Mar 28, 2023
Mar 28, 2023
Rites and Rituals in Sanatana Dharma
Continued from Part LVI
If the extant mankind civilizations in various parts of the world is considered, the Hindus are known for indulging in elaborate rites and rituals in their day to day life routine. In fact, all communities in the world are associated with it in varying degree in some or the other way and the process starts right at the birth and continues till the death of the person. However, Hindus are particularly associated, and often criticized for their elaborated practices. Many of these rites and rituals in the Sanatana Dharma (Hinduism) have their genesis in the Vedic age inculcating the feelings of religiosity and devotion to Ishwar (God) with the spirituality at the centre of the human life. Collectively, they are also called Karmakanda in Hinduism and the householders are particularly mandated to discharge many such responsibilities as devout Hindus from the dawn to dusk in everyday life.
Though there may be different views and arguments on the subject, the main reason behind the age-old rites and rituals appears to lie in the very nature of the human evolutionary pattern. Many civilizations such as Hindu, Greek, Roman, Sumerian, Egyptian, Assyrian and Chinese had evolved in different parts of the world in isolation yet nearly most of them practiced polytheism in some or the other form by following natural gods and goddesses in various ways in their social and religious life, with the intended purposes of the well-being of self, own families and tribes, and the practice involved elaborate rituals. However, while most other civilizations in the world were replaced globally by much later evolved Abrahamic religions, despite constant invasions, immorality and violations, the Hindu civilization could survive this onslaught with even many Vedic practices intact till modern age. The author proposes to briefly explore such rites and rituals in the present piece of writing.
Common Ritualistic Practices
Many Vedic rites and rituals are still significant part of the Hindu way of social and religious life. While Vedas prescribed Brahman as one Universal Consciousness or God, the Vedic people believed in several natural deities and sacrifices to them was an integral part of the human life, which was considered necessary to be performed with regularity for the purpose of cleansing own body and mind as also the safety and wellbeing of the self, family and society. Although the Vedic Hindu society followed many rituals and sacrificial ceremonies but it mostly involved offerings through Agni to various deities, departed souls, humans and other living beings. Also, the periodicity of such offerings was daily, weekly, monthly, annually, or even once in a lifetime. Many of these practices passed the test of times through various ages and have continued as Karmakanda of devout Hindus through the modern age.

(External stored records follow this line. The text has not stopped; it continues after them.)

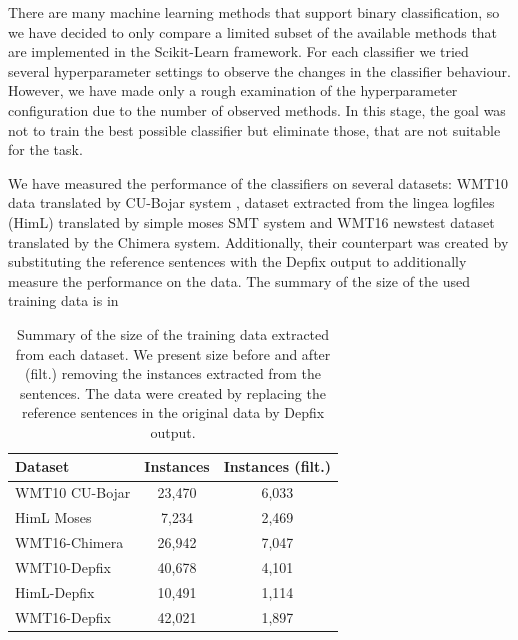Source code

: There are many machine learning methods that support binary classification, so we have
decided to only compare a limited subset of the available methods that are implemented
in the Scikit-Learn framework. For each classifier we tried several hyperparameter
settings to observe the changes in the classifier behaviour. However, we have made only
a rough examination of the hyperparameter configuration due to the number of observed
methods. In this stage, the goal was not to train the best possible classifier but
eliminate those, that are not suitable for the task.

We have measured the performance of the classifiers on several datasets:
WMT10 data translated by CU-Bojar system \citep{biblio:BoJaProbesin2012},
dataset extracted from the lingea logfiles (HimL) translated by simple moses SMT system \citep{Koehn:2007:MOS:1557769.1557821} and
WMT16 newstest dataset translated by the Chimera system.
Additionally, their counterpart was
created by substituting the reference sentences with the Depfix output
to additionally measure the performance on the  data.
The summary of the size of the used training data is in~

\begin{table}[t]
\centering
\small

\begin{tabular}{lcc}
Dataset  &  \hash{} Instances  &  \hash{} Instances (filt.)  \\
\hline
WMT10 CU-Bojar  &  23,470  &  6,033  \\
HimL Moses  & 7,234  &  2,469  \\
WMT16-Chimera  &  26,942  &  7,047  \\
WMT10-Depfix  &  40,678  &  4,101  \\
HimL-Depfix  &  10,491  &  1,114  \\
WMT16-Depfix  &  42,021  &  1,897  \\
\end{tabular}
\caption{
    Summary of the size of the training data extracted from each dataset. We present
size before and after (filt.) removing the instances extracted from the  sentences.
The  data were created by replacing the reference sentences in the original
data by Depfix output.
}
\label{wf-training-sum}
\end{table}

For illustration, many customs have considerably changed under the influence of the Western education and life styles yet many devout Hindus perform daily sacrifices, make oblations, or even simple offerings of water to deities in day-to-day life. In many cases, the morning sacrifices include self-purification by bathing, applying ash or other religious marks on the forehead/body parts, offering prayer to the Sun, chanting Gayatri or some other holy mantras, japa, and so on. The common daily rituals in many Hindu households include silent prayer or ritualistic puja of the deity, devotional singing (bhajan), recitation of scriptures like Srimad Bhagavad Gita or Puranas, reading of the Ramayana or other religious books, chanting of mantras dedicated to the particular deity, yoga, meditation, Satsang (religious discourse), attending to some charitable work, visit to temple or some holy place, and so on.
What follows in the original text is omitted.